• **Task objective**
Check each line of the data, and copy those where "demotivational" appears.

[Records from a data source]

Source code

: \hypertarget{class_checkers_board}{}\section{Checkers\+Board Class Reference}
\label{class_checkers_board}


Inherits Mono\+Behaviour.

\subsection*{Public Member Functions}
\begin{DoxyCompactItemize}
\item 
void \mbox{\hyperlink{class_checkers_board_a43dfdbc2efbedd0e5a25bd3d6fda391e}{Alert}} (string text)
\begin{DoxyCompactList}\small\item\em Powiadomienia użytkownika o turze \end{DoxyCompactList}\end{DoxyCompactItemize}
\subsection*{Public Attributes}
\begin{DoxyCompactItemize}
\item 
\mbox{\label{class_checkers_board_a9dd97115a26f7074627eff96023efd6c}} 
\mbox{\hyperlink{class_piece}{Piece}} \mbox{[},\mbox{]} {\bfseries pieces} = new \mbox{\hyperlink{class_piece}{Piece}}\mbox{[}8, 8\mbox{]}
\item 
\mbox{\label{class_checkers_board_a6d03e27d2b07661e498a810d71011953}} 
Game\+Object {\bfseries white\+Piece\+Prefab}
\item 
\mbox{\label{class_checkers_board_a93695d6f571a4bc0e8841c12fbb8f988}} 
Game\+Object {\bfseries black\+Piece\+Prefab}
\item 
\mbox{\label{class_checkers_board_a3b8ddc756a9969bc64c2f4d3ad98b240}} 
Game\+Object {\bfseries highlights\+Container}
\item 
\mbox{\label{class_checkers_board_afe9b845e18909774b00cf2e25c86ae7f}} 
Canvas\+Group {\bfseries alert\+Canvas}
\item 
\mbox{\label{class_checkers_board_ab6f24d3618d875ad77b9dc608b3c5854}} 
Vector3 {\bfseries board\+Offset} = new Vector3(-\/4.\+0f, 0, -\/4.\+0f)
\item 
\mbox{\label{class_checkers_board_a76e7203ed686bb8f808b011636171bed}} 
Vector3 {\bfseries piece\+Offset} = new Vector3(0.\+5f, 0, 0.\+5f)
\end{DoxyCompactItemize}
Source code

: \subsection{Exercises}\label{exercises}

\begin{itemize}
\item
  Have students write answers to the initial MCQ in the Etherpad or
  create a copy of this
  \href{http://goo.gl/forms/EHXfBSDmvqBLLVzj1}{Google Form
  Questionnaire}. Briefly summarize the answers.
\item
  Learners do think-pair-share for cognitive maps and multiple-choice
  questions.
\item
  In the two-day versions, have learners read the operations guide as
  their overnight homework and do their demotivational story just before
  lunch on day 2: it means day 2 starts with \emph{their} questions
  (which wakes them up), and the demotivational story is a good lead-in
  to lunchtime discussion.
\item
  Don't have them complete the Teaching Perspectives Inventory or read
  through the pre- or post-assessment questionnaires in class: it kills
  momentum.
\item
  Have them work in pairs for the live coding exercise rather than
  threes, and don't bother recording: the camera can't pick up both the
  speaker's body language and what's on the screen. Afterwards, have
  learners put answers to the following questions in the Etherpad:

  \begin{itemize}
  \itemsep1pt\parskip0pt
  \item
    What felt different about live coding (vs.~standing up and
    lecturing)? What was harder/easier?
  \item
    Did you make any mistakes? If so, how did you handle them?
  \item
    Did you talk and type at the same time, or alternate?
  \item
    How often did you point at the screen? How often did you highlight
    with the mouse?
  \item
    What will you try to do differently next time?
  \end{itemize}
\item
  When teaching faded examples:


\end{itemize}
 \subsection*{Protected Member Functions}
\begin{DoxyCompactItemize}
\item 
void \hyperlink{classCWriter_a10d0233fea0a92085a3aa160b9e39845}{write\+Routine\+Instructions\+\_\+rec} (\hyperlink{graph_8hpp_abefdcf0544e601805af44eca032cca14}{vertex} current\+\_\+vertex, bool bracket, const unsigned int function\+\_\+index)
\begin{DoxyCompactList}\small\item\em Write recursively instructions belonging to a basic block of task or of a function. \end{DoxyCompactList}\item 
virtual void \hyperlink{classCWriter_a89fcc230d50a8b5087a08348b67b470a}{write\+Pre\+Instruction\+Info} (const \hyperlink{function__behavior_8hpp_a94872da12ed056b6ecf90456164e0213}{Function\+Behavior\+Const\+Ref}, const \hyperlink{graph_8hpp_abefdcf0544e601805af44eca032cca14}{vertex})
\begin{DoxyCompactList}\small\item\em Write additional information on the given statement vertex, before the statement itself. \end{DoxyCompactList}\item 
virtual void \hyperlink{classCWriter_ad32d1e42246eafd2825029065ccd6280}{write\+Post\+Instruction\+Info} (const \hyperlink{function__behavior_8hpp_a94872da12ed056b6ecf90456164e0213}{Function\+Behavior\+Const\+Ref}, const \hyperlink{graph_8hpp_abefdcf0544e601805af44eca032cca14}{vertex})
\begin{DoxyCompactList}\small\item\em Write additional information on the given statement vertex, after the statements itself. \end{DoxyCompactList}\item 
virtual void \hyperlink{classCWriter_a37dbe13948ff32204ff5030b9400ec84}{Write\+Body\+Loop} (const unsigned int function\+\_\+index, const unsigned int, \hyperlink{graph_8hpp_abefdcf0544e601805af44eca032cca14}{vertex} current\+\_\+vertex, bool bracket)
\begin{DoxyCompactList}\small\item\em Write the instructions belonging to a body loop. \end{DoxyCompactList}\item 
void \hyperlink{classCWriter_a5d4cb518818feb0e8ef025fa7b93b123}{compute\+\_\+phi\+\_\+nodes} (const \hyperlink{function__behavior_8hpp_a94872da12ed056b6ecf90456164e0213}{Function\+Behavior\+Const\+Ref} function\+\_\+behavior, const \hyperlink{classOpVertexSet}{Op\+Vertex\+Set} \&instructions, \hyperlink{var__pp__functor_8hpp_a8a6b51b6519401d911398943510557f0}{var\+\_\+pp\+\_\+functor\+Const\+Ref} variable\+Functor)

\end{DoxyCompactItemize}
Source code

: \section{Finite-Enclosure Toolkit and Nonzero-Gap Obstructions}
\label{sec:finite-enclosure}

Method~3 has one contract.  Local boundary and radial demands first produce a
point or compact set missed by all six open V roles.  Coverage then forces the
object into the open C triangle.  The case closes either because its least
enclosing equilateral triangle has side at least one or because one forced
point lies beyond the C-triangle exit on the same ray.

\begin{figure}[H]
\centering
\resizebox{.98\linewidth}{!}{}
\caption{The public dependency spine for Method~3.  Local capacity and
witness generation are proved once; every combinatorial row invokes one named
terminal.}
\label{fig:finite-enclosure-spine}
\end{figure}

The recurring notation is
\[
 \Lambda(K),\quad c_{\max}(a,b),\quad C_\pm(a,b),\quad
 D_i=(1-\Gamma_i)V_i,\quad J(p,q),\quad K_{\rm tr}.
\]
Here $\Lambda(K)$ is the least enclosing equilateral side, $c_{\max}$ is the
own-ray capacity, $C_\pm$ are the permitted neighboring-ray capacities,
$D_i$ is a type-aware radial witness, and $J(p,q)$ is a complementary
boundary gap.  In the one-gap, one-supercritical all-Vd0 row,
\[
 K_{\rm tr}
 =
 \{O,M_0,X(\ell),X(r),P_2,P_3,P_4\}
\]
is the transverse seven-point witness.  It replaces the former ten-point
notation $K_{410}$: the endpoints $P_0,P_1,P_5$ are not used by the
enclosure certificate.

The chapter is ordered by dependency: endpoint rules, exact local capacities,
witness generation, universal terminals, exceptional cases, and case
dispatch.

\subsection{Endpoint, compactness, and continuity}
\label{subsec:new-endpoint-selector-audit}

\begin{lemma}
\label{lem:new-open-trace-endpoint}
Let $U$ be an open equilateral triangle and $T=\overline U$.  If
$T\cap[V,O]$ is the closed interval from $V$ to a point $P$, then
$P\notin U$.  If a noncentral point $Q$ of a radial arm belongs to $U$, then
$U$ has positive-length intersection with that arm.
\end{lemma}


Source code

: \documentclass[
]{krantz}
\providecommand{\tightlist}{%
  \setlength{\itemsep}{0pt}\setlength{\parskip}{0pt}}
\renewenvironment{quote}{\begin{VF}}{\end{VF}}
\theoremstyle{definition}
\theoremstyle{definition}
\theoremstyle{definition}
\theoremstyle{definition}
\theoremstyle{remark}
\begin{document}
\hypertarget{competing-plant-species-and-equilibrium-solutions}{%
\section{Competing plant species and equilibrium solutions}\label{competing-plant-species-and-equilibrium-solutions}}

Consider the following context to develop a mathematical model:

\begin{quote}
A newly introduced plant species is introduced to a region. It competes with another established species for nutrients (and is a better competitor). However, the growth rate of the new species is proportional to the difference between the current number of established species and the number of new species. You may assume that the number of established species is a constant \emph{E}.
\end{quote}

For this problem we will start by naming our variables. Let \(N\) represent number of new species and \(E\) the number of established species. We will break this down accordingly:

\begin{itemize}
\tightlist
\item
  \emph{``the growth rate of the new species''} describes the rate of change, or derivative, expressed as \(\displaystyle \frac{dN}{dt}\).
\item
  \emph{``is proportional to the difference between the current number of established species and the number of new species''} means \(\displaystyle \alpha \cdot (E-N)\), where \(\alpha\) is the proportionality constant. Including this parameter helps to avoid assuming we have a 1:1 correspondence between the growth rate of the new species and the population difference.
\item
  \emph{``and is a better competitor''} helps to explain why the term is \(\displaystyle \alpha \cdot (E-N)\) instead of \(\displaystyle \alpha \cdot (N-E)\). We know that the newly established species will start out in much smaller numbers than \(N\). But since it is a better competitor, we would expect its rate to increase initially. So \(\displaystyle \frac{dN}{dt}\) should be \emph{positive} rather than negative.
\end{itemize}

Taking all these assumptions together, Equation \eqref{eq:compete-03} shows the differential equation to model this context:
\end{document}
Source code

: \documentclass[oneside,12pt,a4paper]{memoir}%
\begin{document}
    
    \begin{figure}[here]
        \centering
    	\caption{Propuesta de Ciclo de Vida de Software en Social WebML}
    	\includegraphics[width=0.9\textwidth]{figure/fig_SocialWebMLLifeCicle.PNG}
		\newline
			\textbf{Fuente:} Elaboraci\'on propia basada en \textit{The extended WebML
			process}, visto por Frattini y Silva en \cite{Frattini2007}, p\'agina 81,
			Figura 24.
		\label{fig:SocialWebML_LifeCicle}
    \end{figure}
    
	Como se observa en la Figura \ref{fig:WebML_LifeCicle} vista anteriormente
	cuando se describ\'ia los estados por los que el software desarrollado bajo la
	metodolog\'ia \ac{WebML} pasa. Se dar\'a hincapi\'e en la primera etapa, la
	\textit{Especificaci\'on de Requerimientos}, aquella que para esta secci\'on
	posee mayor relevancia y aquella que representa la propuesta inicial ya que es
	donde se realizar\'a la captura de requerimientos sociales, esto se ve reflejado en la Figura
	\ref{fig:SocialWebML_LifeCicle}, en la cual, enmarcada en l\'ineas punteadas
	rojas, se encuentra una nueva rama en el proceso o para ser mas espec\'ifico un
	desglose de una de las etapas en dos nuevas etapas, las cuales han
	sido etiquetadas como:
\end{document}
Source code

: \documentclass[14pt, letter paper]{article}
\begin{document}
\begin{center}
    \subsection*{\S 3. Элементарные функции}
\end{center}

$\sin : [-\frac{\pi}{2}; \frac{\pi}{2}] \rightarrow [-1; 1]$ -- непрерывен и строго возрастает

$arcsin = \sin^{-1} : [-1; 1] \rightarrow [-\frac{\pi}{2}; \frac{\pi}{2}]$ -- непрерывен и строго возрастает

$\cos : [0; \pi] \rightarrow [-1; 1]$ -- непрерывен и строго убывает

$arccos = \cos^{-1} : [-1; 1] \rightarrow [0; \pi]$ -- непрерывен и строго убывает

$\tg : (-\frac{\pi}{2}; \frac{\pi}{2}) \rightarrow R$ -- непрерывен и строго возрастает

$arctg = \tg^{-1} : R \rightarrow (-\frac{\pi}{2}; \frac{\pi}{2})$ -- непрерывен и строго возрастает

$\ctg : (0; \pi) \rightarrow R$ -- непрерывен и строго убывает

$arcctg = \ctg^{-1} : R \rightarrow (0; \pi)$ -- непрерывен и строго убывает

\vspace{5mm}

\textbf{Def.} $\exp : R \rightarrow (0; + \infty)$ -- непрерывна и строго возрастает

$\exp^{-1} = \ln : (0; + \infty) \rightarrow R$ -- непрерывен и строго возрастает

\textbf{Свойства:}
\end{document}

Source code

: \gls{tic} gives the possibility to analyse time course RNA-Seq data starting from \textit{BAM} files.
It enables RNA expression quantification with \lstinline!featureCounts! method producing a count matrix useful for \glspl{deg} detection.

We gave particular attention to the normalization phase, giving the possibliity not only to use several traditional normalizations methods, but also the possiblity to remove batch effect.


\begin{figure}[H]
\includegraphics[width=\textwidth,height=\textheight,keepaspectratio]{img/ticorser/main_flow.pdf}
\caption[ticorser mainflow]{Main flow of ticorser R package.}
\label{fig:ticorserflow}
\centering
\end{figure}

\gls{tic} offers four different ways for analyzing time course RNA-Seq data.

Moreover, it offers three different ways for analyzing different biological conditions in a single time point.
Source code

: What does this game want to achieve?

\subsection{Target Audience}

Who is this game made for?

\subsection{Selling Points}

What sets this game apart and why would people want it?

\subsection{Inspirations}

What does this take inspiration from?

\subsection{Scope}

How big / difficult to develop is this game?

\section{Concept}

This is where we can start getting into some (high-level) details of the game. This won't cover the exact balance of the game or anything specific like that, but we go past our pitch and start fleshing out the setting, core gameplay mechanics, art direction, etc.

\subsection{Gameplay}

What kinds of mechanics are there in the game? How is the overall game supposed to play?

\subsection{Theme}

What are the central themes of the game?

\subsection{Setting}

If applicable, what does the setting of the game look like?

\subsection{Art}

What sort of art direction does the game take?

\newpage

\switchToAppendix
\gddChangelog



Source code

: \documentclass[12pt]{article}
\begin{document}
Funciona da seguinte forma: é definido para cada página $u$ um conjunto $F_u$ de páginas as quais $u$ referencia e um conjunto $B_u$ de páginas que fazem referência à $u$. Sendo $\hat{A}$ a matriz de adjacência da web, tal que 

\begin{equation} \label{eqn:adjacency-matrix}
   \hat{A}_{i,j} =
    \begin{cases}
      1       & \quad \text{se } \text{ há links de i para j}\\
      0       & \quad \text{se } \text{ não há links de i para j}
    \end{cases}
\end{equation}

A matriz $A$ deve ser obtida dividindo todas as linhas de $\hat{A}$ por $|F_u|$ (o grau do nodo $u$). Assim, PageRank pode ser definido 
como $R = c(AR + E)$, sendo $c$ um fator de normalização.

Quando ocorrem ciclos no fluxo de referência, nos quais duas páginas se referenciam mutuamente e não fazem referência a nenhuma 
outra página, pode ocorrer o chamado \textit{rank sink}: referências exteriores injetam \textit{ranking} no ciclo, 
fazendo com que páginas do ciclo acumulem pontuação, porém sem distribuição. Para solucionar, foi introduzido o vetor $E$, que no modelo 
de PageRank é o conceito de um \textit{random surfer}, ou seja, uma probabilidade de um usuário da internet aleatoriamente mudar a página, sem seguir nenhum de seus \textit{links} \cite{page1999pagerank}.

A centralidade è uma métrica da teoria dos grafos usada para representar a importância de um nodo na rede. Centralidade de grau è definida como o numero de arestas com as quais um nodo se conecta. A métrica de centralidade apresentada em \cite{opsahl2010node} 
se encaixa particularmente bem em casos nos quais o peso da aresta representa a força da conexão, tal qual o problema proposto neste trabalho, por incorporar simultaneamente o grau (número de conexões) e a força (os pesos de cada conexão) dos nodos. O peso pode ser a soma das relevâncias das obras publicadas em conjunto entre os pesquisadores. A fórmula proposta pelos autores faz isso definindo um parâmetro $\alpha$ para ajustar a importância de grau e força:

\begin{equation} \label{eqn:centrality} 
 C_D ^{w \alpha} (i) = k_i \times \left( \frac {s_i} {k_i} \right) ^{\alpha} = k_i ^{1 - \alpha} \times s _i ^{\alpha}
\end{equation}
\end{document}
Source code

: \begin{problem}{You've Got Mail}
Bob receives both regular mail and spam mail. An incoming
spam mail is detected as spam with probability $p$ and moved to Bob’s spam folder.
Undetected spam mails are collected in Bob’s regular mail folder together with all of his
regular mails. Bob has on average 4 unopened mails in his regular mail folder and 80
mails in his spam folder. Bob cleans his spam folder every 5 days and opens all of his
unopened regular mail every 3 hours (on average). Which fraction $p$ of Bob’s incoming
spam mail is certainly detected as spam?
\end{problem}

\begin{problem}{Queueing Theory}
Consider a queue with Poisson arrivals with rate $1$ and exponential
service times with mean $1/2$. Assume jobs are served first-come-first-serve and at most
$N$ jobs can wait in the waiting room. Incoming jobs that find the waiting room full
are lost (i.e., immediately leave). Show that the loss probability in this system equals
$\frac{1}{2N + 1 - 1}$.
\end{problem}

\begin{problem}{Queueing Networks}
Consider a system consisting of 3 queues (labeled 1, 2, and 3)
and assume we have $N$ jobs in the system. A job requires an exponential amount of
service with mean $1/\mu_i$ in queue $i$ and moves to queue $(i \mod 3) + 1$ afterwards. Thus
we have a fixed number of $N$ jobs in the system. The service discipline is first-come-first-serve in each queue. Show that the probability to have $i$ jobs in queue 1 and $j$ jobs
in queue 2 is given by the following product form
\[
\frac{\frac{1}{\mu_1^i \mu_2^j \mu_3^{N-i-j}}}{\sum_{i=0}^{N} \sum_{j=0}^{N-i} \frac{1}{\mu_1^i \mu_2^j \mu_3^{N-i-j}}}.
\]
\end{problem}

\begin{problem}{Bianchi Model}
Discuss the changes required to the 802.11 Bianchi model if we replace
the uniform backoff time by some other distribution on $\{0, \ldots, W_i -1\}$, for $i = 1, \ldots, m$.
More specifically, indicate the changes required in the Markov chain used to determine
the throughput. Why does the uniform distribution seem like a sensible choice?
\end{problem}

• **Result**
  their overnight homework and do their demotivational story just before
  (which wakes them up), and the demotivational story is a good lead-in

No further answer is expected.